Dalam upacara itu Abdul Muthallib
sudah menyedikan nama untuk cucunya itu dengan nama Muhammad. Harapan Abdul
Muthallib memberikan nama Muhammad itu agar kelak cucunya itu menjadi orang
yang dipuji di sisi Allah di langit dan pada sisi manusia di muka bumi ini.

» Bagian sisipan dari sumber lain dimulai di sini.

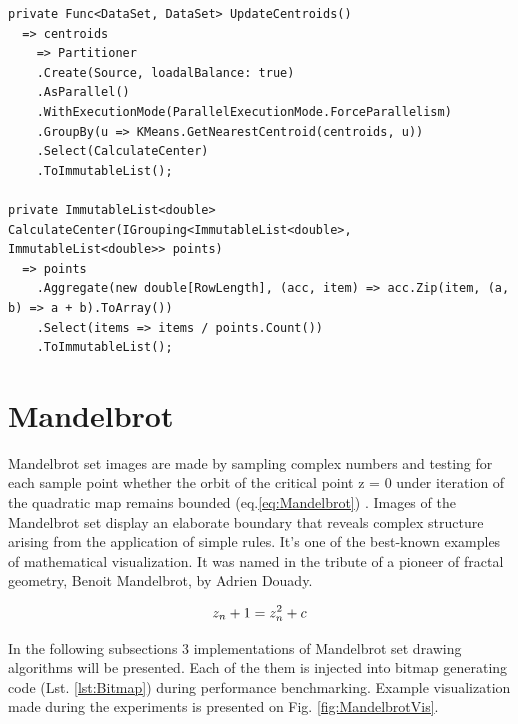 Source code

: \begin{lstlisting}[language={[sharp]c}, style=sharpcstyle, caption={Parallel k-means algorithm with partitioner}, label={lst:PartParKMeans}]
private Func<DataSet, DataSet> UpdateCentroids()
  => centroids 
    => Partitioner
    .Create(Source, loadalBalance: true)
    .AsParallel()
    .WithExecutionMode(ParallelExecutionMode.ForceParallelism)
    .GroupBy(u => KMeans.GetNearestCentroid(centroids, u))
    .Select(CalculateCenter)
    .ToImmutableList();

private ImmutableList<double> CalculateCenter(IGrouping<ImmutableList<double>, ImmutableList<double>> points) 
  => points
    .Aggregate(new double[RowLength], (acc, item) => acc.Zip(item, (a, b) => a + b).ToArray())
    .Select(items => items / points.Count())
    .ToImmutableList();
\end{lstlisting}

\clearpage
\section{Mandelbrot}

Mandelbrot set images are made by sampling complex numbers and testing for each sample point whether the orbit of the critical point z = 0 under iteration of the quadratic map remains bounded (eq.\ref{eq:Mandelbrot}) \cite{MandelbrotExplorer}. Images of the Mandelbrot set display an elaborate boundary that reveals complex structure arising from the application of simple rules. It's one of the best-known examples of mathematical visualization. It was named in the tribute of a pioneer of fractal geometry, Benoit Mandelbrot, by Adrien Douady. \cite{Douady}

\begin{equation}
\centering 
z_n + 1 = z_n^2 + c
\label{eq:Mandelbrot}
\end{equation}

In the following subsections 3 implementations of Mandelbrot set drawing algorithms will be presented. Each of the them is injected into bitmap generating code (Lst. \ref{lst:Bitmap}) during performance benchmarking. Example visualization made during the experiments is presented on Fig. \ref{fig:MandelbrotVis}.

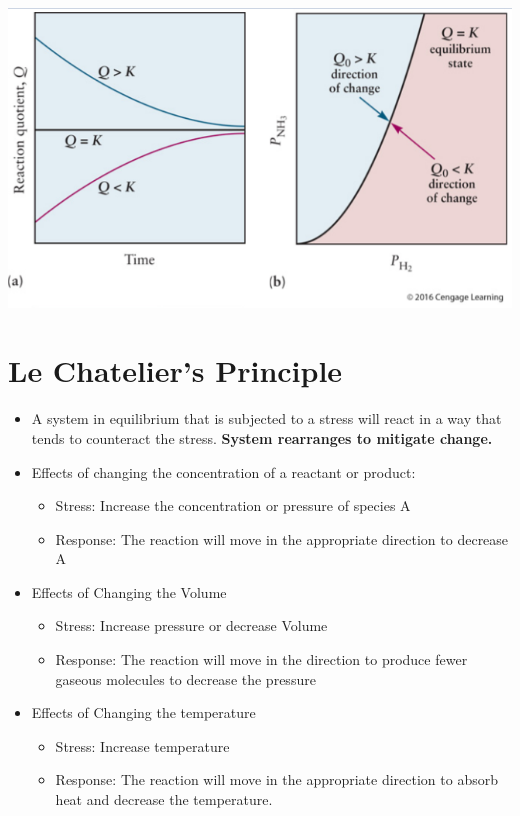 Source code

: \documentclass[10pt]{article}
\begin{document}
\begin{center}
    \includegraphics*[scale=0.8]{W6_3.png}
\end{center}

\section*{Le Chatelier's Principle}
\begin{itemize}
    \item A system in equilibrium that is subjected to a stress will react in a way that tends to counteract the stress.  \textbf{System rearranges to mitigate change.}
    \item Effects of changing the concentration of a reactant or product:
    \begin{itemize}
        \item Stress: Increase the concentration or pressure of species A
        \item Response: The reaction will move in the appropriate direction to decrease A
    \end{itemize}
    \item Effects of Changing the Volume
    \begin{itemize}
        \item Stress: Increase pressure or decrease Volume
        \item Response: The reaction will move in the direction to produce fewer gaseous molecules to decrease the pressure
    \end{itemize}
    \item Effects of Changing the temperature
    \begin{itemize}
        \item Stress: Increase temperature
        \item Response: The reaction will move in the appropriate direction to absorb heat and decrease the temperature.
    \end{itemize}
\end{itemize}
\end{document}
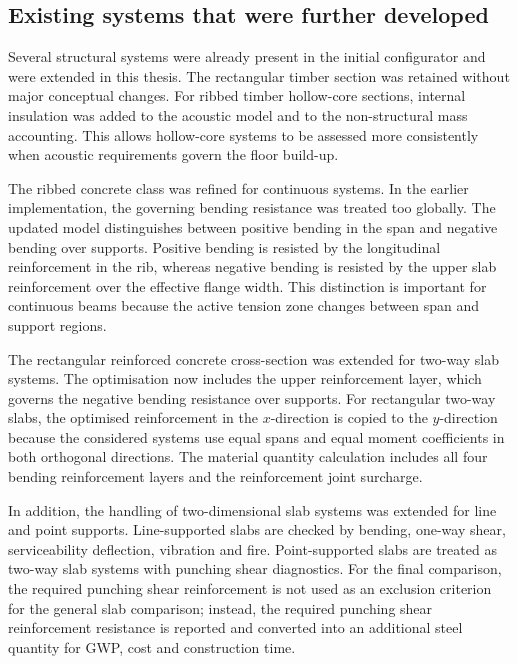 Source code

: \subsection{Existing systems that were further developed}

Several structural systems were already present in the initial configurator and were extended in this thesis. The rectangular timber section was retained without major conceptual changes. For ribbed timber hollow-core sections, internal insulation was added to the acoustic model and to the non-structural mass accounting. This allows hollow-core systems to be assessed more consistently when acoustic requirements govern the floor build-up.

\noindent The ribbed concrete class was refined for continuous systems. In the earlier implementation, the governing bending resistance was treated too globally. The updated model distinguishes between positive bending in the span and negative bending over supports. Positive bending is resisted by the longitudinal reinforcement in the rib, whereas negative bending is resisted by the upper slab reinforcement over the effective flange width. This distinction is important for continuous beams because the active tension zone changes between span and support regions.

\noindent The rectangular reinforced concrete cross-section was extended for two-way slab systems. The optimisation now includes the upper reinforcement layer, which governs the negative bending resistance over supports. For rectangular two-way slabs, the optimised reinforcement in the $x$-direction is copied to the $y$-direction because the considered systems use equal spans and equal moment coefficients in both orthogonal directions. The material quantity calculation includes all four bending reinforcement layers and the reinforcement joint surcharge.

\noindent In addition, the handling of two-dimensional slab systems was extended for line and point supports. Line-supported slabs are checked by bending, one-way shear, serviceability deflection, vibration and fire. Point-supported slabs are treated as two-way slab systems with punching shear diagnostics. For the final comparison, the required punching shear reinforcement is not used as an exclusion criterion for the general slab comparison; instead, the required punching shear reinforcement resistance is reported and converted into an additional steel quantity for GWP, cost and construction time.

Dan kalangan bangsa Quraisy
(orang-orang Quraisy) masih sedikit yang memberikan nama untuk bayinya dengan
nama Muhammad. Saat itu hanya ada tiga orang yang memakai nama Muhammad
tersebut yaitu : 1). Muhammad bin Sufyan At-Tamimy; 2). Muhammad bin Bilal
Al-Alusy; 3). Muhammad bin Hamran Al-Ja’fy.
Dalam kitab Taurat dan Injil, telah
disebut-sebut akan datang seorang nabi akhir zaman yang bernama Ahmad. Tidak
lain nama Ahmad itu adalah Muhammad ibnu Abdullah.
Nama Muhammad (pemberian nama Abdul
Muthallib) dan nama Ahmad (yang tersebut didalam Kitab Taurat dan Injil
keduanya telah dikuatkan oleh Allah dalam Al-Qur’an. (Lihat Q.s Ash-Shof ayat 6
dan Qs. Ali Imran ayat 144).
Selain bernama Muhammad dan Ahmad,
Nabi Muhammad Rasulullah saw itu mempunyai beberapa gelar nama yang diambil
dari sifat-sifat yang beliau miliki, yaitu misalnya beliau mendapat gelar :
1.
Al-Amin, artinya yang
terpercaya
2.
Al-Basyir, artinya yang
membawa kabar gembira
3.
An-Nadzir, artinya yang
membawa kabar menakutkan
4.
Al-Muqoffa, artinya yang
diikuti
5.
‘Al-Qibur rusul, artinya
yang menyudahi rasul-rasul
6.
Khatimul anbiyaa’ artinya
penutup para nabi
7.
Al-Mutawakkil, artinya
yang berserah diri kepada Tuhan
8.
Al-Mubasyir, artinya yang
menggembirakan
9.
Asy-Syahiid, artinya saksi
(sebagai saksi)
10. Adh-Dahuuk,artinya
yang sering tertawa
11. Al-Muniir,
artinya yang bersinar
12. Al-Mursal
artinya yang diutus
13. Al-Ummy,
artinya yang tidak pandai baca dan tulis
14. As-Siraaj,
artinya lamu (penerang)
15. Faatihul
Abwaab, artinya pembuka pintu-pintu
16. Nabiyullah,
artinya Nabi Allah
17. Nabiyyur
Rahmah, artinya Nabi pembawa rahmat
18. Nabiyyul
Malhamah, artinya Nabi dimedan perang
Dan masih
banyak lagi yang disandangnya.
Semakin
banyak gelar yang disandangnya (yang diberikan seseorang/ gelar kebaikan),
adalah sebagai tanda semakin hormat dan cinta mereka terhadap orang yang diberi
nama/gelar itu.
*Dikutip
dari Kitab Siroh Nabawy
*Indahnya
berbagi,semoga bermanfaat, menambah ilmu juga wawasan serta menambah kecintaah
kita kepada Nabi Muhammad saw, keluarga serta sahabatnya. Menjadikan beliau
sebagai idola dan suri teladan bagi panutan kehidupan kita.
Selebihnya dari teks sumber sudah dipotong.